[[ Entries supplied, beginning ]]
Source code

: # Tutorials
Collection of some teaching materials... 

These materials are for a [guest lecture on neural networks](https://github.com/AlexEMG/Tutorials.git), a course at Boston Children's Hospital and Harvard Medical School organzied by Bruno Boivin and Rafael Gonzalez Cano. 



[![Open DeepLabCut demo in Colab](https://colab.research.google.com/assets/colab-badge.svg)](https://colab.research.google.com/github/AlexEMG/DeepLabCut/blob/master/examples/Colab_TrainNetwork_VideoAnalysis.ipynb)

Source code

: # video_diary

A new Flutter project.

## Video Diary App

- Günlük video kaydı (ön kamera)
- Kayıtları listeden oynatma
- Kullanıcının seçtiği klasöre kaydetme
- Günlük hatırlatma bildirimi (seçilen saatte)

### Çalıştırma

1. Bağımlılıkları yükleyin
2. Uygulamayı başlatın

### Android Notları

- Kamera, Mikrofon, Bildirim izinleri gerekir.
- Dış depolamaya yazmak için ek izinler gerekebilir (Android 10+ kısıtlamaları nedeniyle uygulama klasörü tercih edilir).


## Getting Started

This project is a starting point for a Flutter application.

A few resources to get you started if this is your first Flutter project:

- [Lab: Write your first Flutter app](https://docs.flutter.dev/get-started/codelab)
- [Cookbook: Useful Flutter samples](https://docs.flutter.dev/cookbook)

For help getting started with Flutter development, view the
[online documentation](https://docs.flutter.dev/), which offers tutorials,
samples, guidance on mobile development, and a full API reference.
[[ Entries supplied, end ]]
:: Instructions for the task ::
Pull each line containing the word "Android" out of the data above.

:: Expected output ::
### Android Notları
- Dış depolamaya yazmak için ek izinler gerekebilir (Android 10+ kısıtlamaları nedeniyle uygulama klasörü tercih edilir).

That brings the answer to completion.